Some time back I had relatives visiting from California. We originally wanted to eat at Al di La on 5th Ave (another excellent local restaurant) but Al di La fills up fast and we were a mere 10 minutes after opening time and there was already an hour and 20 minute wait. Being hungry and having our then-3 year old with us, that was impossible. So we decided to try a relatively new place on Union we had passed. My wife's coworker's cousin owns it, if I recall the connection, so we had been meaning to try it.
We got there and immediately loved it when we walked in. A quaint (in all the good connotations of the term) brick lined nook, we were immediately charmed by the atmosphere. But atmosphere means nothing to me if the food isn't good...so I reserved judgment until we had tried the food.
My relatives from California know their wines. In fact, one of them MAKES his own wines, and I hear it is very good wine, though I have never tried it. Turns out when they got married, I got them an excellent bottle of wine. I picked it with only vague knowledge of what I was doing, but they have saved it and figure it is now worth hundreds of dollars and they are trying to decide what special occasion to use to drink it on. But bottom line is, they know their wines and so in addition to our food, we ordered a wine flight (a sampling of wines to go with the food ordered) for those who were drinking wine. I did not try the wine, but I can convey to you what they thought. I did not, however, take note of the specific wines, so I can't say what they were. The wine drinkers did, however, steal one of the day's wine lists and took notes on it, they were so intrigued with the wines.
A warning, the wines and food offered at Palo Santo changes from day to day, so what I describe may not be available all the time. And I will add that on Sunday through Thursday there is a price fixed menu for $25 (we ate there on a Saturday and it was about $50 per person and well worth it).
First the wine flight gave a sparkling wine. The wine drinkers were pleased but not blown away by it. It was standard from what I could tell.
Then came the appetizers with two white wines. These seemed the favorites of the wine drinkers. They were particularly impressed with a wine from Uruguay that combined Gewurztraminer and Chardonnay grapes, an unusual and apparently excellent combination. It was this Uruguayan wine that first got the wine drinkers excited about the wine flight.

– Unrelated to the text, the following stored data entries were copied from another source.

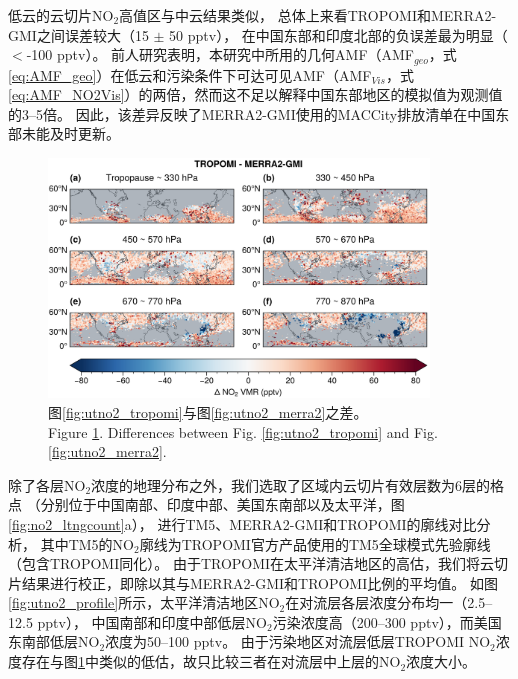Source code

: 低云的云切片NO$_2$高值区与中云结果类似，
总体上来看TROPOMI和MERRA2-GMI之间误差较大（15 $\pm$ 50 pptv），
在中国东部和印度北部的负误差最为明显（$<$-100 pptv）。
前人研究表明，本研究中所用的几何AMF（AMF$_{geo}$，式\ref{eq:AMF_geo}）在低云和污染条件下可达可见AMF（AMF$_{Vis}$，式\ref{eq:AMF_NO2Vis}）的两倍\citep{BelmonteRivas.2015}，然而这不足以解释中国东部地区的模拟值为观测值的3--5倍。
因此，该差异反映了MERRA2-GMI使用的MACCity排放清单在中国东部未能及时更新。


\begin{figure}[H]
    \centering
    \includegraphics[width=0.9\textwidth]{./figures/utno2_delta.png}
    \caption{
    图\ref{fig:utno2_tropomi}与图\ref{fig:utno2_merra2}之差。 \\
    Figure \ref{fig:utno2_delta}. Differences between Fig. \ref{fig:utno2_tropomi} and Fig. \ref{fig:utno2_merra2}.
    }
    \label{fig:utno2_delta}
\end{figure}



除了各层NO$_2$浓度的地理分布之外，我们选取了区域内云切片有效层数为6层的格点
（分别位于中国南部、印度中部、美国东南部以及太平洋，图\ref{fig:no2_ltngcount}a），
进行TM5、MERRA2-GMI和TROPOMI的廓线对比分析，
其中TM5的NO$_2$廓线为TROPOMI官方产品使用的TM5全球模式先验廓线（包含TROPOMI同化）。
由于TROPOMI在太平洋清洁地区的高估，我们将云切片结果进行校正，即除以其与MERRA2-GMI和TROPOMI比例的平均值。
如图\ref{fig:utno2_profile}所示，太平洋清洁地区NO$_2$在对流层各层浓度分布均一（2.5--12.5 pptv），
中国南部和印度中部低层NO$_2$污染浓度高（200--300 pptv），而美国东南部低层NO$_2$浓度为50--100 pptv。
由于污染地区对流层低层TROPOMI NO$_2$浓度存在与图\ref{fig:utno2_delta}中类似的低估，故只比较三者在对流层中上层的NO$_2$浓度大小。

My appetizer was a trio of soft tacos, each with a differently prepared kind of pork (proving what a bad Jew I am, but come on! PORK!) with an excellent guacamole spread across all three tacos. Let me say this clearly: these three tacos, each with a unique and delicious version of pork, were among the best things I have ever tasted. One pork preparation was almost too salty, but when eaten with the guacamole it was perfect. And as a contrast to the other, less salty, pork preparations, it stood out as the best of the wonderful trio. For a full week I returned to the memory of those tacos and want to go back. This appetizer was the best thing we ate there, so in a sense it was down hill from there, but only slightly. At a later visit the equivalent taco appetizer was wild boar tacos and was equally good, so I suspect the soft taco appetizer is likely always a good bet.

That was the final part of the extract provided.